Updated: Jul 9
I attended two memorial services yesterday. One was for a friend I have known since I was about 5 (our dads taught with each other, and our moms were best friends). The other service was my friend’s mom - we became friends in 2nd grade, and I have known the family since then. I was thinking about how relationships that span our entire life but are outside our own nuclear family can be so impactful. Families become entwined when a relationship is forged during childhood and whether you see each other often during adult years, it hardly seems to matter when you reconnect – having that solid early foundation brings you right back when you come together. So many experiences are shared, lessons are taught and learned and spending time with other families teaches us so much about living gracefully in a community. I am so grateful for these experiences. Looking around yesterday, seeing faces of people I have not seen for many years, found me reflecting on how I wished it did not take grief to bring us together; I also joyfully acknowledged the impact that these two women had on all of our lives and recognized that all of us gathered shared that. Godspeed Bernice and Holly.
Experiencing this grief (and joy) reminds me, yet again, of the importance of living every day to its fullest. How many events or circumstances will have to occur in our lives for us to get that and incorporate that into our daily routine? As I have said before, if you are already there, bravo to you! I am not, but I vow to continue trying. We get one life, there is no dress rehearsal.
Why did I pick a flip flop to represent these musings? I spent much time with both families growing up at the beach as many kids raised in South County do. Secret of all moms in these parts: load all kids up early in the morning, bring food, water, toys and head to Sand Hill Cove (aka Roger Wheeler Beach) and you can relax and talk to your friend all day and the kids will amuse themselves!
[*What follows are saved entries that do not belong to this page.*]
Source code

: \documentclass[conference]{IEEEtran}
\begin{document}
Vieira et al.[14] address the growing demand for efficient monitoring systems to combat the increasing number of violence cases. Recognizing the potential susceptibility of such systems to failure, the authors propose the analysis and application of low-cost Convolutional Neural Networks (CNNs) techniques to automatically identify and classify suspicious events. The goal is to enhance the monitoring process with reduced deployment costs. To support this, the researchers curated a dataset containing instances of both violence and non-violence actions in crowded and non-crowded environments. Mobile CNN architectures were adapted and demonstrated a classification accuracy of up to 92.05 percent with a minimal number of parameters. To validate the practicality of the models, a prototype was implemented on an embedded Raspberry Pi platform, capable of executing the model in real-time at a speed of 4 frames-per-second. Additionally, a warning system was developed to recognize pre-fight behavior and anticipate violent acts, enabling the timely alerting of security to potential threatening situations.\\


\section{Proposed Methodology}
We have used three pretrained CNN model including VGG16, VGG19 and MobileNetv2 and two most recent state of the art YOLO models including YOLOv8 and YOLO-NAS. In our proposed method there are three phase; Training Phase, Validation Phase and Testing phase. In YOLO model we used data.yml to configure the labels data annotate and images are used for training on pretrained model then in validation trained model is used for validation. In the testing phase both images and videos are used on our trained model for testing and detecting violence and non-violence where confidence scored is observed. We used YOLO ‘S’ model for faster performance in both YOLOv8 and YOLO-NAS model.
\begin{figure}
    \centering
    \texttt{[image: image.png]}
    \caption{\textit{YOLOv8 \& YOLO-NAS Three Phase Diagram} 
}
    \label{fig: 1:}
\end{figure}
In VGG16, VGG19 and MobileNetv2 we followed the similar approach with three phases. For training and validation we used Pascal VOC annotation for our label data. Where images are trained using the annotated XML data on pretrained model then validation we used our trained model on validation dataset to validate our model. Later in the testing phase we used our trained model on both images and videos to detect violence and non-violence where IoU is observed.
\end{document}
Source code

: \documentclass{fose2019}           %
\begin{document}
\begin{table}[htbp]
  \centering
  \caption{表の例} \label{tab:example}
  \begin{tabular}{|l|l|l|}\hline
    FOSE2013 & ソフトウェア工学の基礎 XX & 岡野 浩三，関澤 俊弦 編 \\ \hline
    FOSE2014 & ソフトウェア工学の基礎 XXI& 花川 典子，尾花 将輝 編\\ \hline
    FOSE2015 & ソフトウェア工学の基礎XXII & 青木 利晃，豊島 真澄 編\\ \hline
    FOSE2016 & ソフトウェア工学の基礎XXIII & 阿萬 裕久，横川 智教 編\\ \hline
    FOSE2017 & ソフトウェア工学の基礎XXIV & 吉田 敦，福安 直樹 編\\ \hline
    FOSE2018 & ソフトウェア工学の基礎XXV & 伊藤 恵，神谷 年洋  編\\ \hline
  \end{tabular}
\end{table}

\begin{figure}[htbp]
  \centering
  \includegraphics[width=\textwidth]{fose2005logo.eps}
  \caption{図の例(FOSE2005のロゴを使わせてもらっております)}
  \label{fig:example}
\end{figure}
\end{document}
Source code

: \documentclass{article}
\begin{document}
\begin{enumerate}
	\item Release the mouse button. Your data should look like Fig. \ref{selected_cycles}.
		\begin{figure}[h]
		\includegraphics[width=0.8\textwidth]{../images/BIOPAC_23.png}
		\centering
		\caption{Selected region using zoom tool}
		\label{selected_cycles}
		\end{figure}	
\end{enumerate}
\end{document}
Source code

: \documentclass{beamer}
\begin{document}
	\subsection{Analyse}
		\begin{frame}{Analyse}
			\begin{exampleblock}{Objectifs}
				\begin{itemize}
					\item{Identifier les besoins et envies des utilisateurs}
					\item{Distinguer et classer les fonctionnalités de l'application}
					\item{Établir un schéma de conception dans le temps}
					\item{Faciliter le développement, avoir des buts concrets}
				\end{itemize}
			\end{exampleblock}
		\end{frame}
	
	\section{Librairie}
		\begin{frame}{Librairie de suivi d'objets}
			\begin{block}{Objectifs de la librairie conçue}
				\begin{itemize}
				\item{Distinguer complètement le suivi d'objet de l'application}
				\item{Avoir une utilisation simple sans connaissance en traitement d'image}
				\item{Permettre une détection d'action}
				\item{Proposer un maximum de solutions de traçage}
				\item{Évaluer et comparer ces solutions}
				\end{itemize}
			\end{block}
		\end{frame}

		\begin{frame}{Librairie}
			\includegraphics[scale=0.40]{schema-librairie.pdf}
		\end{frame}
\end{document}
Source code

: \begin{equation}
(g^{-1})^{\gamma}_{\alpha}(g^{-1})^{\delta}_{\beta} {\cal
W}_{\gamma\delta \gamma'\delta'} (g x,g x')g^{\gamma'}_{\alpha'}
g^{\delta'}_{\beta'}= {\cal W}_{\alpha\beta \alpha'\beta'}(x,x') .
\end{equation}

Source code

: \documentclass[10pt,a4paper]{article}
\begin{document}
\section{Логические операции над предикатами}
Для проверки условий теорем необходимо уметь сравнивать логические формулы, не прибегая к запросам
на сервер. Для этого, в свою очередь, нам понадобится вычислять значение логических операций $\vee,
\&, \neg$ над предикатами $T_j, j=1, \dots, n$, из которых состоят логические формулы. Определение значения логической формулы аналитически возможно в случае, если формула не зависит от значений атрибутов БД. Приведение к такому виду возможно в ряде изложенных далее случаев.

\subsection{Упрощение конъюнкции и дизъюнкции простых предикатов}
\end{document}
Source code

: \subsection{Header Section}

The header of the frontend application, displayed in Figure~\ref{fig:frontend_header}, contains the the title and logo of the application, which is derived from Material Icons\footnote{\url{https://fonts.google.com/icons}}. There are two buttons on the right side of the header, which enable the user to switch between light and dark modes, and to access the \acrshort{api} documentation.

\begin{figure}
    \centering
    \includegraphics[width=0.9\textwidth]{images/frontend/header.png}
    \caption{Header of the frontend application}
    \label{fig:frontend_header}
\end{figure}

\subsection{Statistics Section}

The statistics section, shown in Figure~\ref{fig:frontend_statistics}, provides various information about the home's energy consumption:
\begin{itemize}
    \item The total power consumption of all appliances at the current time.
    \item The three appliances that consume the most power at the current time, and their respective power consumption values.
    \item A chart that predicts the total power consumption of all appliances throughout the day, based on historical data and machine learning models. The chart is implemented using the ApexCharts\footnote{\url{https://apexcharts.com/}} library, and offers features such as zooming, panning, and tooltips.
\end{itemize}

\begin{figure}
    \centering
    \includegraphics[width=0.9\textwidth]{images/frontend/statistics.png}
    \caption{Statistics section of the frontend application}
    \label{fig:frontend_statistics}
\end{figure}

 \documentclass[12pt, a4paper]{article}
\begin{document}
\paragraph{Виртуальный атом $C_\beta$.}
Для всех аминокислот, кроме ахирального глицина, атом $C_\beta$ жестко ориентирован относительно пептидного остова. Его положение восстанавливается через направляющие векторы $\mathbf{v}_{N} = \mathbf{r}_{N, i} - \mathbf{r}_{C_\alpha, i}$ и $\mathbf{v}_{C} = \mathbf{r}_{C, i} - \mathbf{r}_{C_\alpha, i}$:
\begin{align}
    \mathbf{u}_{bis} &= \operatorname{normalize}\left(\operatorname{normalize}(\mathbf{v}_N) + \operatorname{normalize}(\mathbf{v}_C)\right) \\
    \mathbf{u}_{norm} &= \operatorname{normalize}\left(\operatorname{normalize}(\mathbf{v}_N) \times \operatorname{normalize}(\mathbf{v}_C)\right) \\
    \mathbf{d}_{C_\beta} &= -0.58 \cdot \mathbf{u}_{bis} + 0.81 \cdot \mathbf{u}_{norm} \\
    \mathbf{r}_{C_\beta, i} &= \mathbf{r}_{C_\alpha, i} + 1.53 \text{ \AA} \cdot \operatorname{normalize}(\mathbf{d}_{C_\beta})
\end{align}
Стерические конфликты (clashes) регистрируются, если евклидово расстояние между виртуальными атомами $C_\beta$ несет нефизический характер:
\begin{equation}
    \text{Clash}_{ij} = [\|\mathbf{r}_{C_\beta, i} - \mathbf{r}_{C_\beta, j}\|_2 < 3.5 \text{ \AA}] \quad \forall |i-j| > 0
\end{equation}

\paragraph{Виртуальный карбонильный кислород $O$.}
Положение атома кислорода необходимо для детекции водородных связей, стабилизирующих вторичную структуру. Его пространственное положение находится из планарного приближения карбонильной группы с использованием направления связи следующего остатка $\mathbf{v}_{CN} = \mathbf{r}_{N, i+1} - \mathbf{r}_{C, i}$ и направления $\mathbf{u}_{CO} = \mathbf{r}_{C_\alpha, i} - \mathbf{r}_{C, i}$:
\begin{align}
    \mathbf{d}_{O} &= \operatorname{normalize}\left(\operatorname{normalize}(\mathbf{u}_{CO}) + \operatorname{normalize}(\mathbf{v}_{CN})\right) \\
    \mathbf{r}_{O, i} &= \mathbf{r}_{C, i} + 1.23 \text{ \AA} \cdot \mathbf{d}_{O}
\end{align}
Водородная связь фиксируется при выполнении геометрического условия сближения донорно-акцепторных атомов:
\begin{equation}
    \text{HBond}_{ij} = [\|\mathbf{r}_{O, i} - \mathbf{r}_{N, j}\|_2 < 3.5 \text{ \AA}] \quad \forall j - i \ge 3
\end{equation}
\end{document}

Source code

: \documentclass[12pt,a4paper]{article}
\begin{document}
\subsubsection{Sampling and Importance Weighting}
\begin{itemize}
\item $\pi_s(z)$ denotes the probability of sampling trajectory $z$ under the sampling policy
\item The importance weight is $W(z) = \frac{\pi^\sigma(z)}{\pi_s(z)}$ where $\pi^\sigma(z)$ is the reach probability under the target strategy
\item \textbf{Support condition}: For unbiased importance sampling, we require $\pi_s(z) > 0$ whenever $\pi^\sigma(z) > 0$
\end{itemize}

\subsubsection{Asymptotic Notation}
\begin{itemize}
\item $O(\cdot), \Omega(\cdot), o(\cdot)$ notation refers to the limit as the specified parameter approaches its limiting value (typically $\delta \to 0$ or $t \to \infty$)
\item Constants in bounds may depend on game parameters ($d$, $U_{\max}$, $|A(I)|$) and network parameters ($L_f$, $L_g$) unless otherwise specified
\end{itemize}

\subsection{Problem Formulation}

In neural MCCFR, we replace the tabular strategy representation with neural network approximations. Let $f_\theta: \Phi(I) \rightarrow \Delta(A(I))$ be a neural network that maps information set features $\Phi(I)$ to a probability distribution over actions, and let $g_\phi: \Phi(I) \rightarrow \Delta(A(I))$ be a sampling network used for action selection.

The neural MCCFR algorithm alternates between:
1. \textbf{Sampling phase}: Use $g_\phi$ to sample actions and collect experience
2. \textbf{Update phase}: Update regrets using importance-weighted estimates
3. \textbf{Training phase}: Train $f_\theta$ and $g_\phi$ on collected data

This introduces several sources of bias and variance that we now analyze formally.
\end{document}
Our Practice – Camel Pose (Ustrasana)
In the spirit of opening our hearts with joy, celebrating relationships and seizing the day, I suggest we practice heart opening (back bending) poses this week. The imagery of opening our hearts to others, to possibility, to the world, is powerful for me and I think about it when doing back bending poses.
The physical benefits of back bending poses can include creating space in the chest/lungs and can increase breathing capacity. The poses have been purported to stimulate the kidneys, improving digestion. In addition to the benefits outlined for heart openers above, camel stretches the front of the body, particularly the chest, abdomen, quadriceps, and hip flexors.
Begin in a high kneeling position with your thighs parallel to each other and your hands on your lower back (fingers up or down). Tuck your toes under (later you can try with tops of the feet flat).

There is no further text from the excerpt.